This begs the question: how much are voucher bids really worth? We tackle this question in two ways. First, we assume that the reduced value of voucher bid packs is given by the average markup rate \(h\), so that \(\underline{m}_{a} = \overline{m}_{a} / h\). We will refer to this valuation of voucher bid packs as “Valuation 1”. Using Valuation 1, we estimate the profits of \(A^{end}_{v}\) both ignoring Buy-Now (Fig. 4, Row 3), and assuming full rational utilization of Buy-Now as described in the previous section (Fig. 4, Row 4). When bidders ignore Buy-Now, the profit margin is estimated to be a whopping 63.8 %; but when bidders are rational, that margin drops to 29.9 %.

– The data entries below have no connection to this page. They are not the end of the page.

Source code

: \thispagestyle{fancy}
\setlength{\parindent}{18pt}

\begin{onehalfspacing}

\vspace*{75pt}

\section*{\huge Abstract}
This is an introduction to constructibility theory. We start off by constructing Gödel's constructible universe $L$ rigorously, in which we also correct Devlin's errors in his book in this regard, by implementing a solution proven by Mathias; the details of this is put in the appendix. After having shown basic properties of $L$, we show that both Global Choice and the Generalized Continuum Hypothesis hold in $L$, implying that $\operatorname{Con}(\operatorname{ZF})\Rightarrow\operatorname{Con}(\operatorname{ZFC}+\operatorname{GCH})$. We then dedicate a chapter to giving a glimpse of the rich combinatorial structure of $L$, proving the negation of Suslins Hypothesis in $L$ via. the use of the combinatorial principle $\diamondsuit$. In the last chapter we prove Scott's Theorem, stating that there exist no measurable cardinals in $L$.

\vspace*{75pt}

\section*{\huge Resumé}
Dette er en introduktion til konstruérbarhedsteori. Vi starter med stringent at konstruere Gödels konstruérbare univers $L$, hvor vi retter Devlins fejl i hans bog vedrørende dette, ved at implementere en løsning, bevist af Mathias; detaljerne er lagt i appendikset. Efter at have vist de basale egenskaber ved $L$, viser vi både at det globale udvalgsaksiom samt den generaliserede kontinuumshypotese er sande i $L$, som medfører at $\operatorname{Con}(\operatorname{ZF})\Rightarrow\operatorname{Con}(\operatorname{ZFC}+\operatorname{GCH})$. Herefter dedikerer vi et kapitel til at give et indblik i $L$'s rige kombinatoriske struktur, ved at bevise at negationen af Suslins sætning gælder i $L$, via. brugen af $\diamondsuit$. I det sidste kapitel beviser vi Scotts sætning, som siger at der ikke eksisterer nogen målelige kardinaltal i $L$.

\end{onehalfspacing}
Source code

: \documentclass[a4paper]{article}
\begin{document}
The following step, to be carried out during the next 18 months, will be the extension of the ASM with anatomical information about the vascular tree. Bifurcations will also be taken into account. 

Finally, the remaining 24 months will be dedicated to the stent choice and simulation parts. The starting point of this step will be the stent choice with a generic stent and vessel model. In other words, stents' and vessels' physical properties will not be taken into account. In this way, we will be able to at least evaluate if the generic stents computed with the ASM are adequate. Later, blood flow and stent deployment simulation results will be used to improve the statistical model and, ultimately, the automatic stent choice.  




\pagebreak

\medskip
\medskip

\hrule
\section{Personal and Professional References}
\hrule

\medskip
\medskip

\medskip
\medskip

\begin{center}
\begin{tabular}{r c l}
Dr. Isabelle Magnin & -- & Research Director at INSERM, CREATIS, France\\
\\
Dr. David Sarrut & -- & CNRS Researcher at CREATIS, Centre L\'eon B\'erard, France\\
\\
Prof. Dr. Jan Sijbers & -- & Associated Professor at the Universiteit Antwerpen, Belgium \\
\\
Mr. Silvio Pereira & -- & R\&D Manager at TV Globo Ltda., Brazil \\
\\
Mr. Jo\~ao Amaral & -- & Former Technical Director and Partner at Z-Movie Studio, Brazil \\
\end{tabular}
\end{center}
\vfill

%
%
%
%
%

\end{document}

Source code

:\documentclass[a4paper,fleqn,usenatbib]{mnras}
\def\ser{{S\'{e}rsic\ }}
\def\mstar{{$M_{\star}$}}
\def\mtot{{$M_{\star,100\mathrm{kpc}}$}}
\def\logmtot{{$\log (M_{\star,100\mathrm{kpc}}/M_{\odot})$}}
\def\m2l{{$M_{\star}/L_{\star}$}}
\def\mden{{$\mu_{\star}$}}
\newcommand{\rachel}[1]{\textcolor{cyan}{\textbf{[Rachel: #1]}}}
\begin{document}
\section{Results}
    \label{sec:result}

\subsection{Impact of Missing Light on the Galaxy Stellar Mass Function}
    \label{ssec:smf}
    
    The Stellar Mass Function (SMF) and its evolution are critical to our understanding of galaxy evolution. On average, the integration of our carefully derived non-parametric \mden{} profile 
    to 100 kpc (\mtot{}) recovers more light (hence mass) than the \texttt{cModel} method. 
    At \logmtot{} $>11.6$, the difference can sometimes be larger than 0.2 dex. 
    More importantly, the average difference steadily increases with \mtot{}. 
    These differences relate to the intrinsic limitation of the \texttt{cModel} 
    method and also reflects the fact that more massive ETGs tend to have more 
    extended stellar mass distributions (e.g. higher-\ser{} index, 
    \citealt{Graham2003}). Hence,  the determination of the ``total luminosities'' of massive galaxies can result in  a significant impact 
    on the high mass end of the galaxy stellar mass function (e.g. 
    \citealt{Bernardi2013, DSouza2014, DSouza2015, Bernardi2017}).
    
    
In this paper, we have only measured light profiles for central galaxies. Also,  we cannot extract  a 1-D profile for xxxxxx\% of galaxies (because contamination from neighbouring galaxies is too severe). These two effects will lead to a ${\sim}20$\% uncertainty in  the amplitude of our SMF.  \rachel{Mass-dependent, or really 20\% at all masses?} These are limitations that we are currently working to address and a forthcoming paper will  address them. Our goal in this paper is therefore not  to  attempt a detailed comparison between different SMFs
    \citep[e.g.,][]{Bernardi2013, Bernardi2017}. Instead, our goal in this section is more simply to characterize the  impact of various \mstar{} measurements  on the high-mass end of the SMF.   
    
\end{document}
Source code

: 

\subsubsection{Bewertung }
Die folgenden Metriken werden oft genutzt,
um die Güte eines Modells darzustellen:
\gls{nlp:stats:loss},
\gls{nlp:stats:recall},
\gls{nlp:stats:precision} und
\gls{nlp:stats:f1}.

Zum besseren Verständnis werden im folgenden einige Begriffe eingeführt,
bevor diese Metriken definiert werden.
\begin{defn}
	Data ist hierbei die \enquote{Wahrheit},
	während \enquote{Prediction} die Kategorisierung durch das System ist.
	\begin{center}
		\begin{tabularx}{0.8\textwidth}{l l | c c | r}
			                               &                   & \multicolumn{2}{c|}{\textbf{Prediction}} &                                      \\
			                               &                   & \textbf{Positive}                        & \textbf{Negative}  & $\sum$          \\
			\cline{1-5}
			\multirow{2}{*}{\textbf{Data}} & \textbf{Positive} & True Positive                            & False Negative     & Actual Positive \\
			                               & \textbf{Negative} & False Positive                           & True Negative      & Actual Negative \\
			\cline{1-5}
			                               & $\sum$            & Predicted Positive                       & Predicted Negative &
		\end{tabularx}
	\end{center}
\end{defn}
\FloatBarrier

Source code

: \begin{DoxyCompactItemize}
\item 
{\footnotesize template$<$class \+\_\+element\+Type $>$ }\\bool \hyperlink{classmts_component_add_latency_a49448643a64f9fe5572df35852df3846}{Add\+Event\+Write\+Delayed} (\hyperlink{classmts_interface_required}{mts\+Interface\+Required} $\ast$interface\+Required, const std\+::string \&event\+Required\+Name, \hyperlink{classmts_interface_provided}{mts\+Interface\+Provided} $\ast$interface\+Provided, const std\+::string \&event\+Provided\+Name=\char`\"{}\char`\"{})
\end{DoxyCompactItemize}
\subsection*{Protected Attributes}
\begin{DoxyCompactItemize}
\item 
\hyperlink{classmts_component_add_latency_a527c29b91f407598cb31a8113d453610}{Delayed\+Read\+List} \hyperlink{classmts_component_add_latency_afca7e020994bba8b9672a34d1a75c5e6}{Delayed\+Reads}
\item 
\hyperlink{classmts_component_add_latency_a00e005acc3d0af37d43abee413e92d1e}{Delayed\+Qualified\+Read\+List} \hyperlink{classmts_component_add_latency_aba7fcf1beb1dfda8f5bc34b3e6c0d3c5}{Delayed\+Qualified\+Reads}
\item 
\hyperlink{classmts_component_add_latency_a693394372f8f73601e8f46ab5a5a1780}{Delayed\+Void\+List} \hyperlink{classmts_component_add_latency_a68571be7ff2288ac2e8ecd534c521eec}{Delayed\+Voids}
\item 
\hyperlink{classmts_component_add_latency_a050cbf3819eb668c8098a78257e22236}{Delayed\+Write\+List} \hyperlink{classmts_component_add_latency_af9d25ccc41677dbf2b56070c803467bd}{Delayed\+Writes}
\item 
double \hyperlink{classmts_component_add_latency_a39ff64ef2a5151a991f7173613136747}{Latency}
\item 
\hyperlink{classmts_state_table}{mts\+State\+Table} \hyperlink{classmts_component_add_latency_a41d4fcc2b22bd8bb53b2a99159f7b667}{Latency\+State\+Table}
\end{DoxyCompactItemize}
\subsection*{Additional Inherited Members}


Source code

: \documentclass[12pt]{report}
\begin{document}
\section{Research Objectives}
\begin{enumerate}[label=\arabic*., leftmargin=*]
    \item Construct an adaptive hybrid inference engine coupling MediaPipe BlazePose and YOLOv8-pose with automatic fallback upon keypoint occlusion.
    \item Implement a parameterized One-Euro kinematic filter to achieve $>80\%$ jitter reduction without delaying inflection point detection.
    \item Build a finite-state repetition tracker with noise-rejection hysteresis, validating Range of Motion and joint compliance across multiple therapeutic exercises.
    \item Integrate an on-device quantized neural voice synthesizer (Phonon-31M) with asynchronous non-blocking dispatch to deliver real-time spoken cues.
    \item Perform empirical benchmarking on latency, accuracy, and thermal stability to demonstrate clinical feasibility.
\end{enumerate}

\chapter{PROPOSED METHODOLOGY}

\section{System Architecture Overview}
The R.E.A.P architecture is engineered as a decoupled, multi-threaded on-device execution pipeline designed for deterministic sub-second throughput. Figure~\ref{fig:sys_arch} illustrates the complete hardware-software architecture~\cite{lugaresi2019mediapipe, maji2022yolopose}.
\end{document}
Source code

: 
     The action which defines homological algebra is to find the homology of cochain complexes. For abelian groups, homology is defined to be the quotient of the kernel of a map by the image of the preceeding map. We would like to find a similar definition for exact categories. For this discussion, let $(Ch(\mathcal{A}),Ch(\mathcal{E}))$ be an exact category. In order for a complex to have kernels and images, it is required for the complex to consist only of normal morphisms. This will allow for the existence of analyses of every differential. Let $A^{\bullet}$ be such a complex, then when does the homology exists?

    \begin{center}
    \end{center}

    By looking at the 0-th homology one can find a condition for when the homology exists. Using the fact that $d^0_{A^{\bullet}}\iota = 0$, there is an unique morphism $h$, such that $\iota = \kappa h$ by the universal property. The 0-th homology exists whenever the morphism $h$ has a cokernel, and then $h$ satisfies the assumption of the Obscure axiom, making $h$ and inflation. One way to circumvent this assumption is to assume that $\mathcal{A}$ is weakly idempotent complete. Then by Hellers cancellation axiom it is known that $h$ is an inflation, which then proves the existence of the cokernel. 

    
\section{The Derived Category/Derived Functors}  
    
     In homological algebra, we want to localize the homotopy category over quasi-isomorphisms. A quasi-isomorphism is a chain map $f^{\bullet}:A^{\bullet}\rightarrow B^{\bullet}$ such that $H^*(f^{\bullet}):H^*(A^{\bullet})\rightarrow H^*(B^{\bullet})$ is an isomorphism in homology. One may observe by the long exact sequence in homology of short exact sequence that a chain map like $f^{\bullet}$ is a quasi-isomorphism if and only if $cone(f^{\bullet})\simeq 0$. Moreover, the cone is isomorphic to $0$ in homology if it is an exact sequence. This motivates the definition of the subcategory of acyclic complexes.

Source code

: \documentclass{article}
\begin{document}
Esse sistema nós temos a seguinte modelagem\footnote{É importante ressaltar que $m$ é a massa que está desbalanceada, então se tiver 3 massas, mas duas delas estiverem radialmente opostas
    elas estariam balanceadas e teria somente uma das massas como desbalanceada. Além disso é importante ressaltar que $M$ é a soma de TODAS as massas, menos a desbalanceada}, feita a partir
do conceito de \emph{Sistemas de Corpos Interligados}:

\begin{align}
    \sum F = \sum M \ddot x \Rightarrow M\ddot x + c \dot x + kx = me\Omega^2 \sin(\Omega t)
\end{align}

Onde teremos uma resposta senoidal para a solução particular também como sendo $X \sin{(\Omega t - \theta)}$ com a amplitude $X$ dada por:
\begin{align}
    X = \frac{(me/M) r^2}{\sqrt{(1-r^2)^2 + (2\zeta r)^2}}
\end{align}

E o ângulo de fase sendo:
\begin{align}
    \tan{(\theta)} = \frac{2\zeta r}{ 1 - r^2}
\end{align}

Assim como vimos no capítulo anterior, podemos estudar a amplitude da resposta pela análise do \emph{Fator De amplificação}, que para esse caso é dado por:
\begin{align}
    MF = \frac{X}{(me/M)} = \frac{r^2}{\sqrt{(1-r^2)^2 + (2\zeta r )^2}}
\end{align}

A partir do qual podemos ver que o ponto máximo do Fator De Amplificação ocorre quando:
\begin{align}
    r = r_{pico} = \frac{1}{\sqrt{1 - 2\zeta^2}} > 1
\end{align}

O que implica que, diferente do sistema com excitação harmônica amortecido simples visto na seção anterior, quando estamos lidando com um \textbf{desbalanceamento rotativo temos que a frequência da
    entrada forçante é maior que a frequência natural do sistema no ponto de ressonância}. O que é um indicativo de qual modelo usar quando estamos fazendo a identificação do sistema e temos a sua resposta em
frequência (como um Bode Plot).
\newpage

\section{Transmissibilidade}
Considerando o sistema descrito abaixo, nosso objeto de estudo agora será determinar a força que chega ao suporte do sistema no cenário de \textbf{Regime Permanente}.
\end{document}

We can improve upon Valuation 1 using the fraction \(f_{win}\) of bids that are spent by winners. The complete bid histories \(A^{hist}\) show that only \(f_{win} = 4.438\,\%\) of bids are spent by winners. Assuming that voucher bids are evenly distributed among winners and losers, this implies that we should value voucher bid packs by \(\underline{m}_{a} = f_{win} \overline{m}_{a}\), and individual voucher bids at only \(f_{win} \phi = 0.04438 \times \$0.60 = \$0.0266\). We refer this valuation of voucher bid packs as “Valuation 2.” Under Valuation 2, voucher bids are nearly worthless, implying that QuiBids’ costs in voucher bid auctions are minimal.

Figure 4, Row 4 shows profits for \(A^{end}_{v}\) using Valuation 2 and accounting for Buy-Now. The extremely high profit margin of 96.9 % is explained by the fact that Valuation 2 estimates the worth of voucher bids at somewhere between 2 and 3 cents. It seems that QuiBids boosts its profitability by exploiting its users’ dramatic overbidding for voucher bids.

Fig. 4.
figure 4

Profit statistics for non-voucher auctions and voucher auctions, separately and combined. We also include results either ignoring Buy-Now or assuming rational utilization of Buy-Now by all bidders, as well as results for both Valuation 1 and Valuation 2 of voucher bid packs. The final column, labeled “PPA”, reports profit per auction.

5.4 Combining Voucher and Non-voucher Auctions

We now investigate QuiBids’ overall profitability for the complete set of auctions \(A\) by summing revenues, costs, and profits for the two partitions of the dataset. Total revenue is computed as \(r(A^{end}) = r(A^{end}_{n}) + r(A^{end}_{v})\), with equivalent calculations for cost and profit. As before, we consider three scenarios:

  • No use of Buy-Now, with Valuation 1 for voucher bid packs (Fig. 4, Row 6).

  • Full rational use of Buy-Now, with Valuation 1 for voucher bid packs (Fig. 4, Row 7).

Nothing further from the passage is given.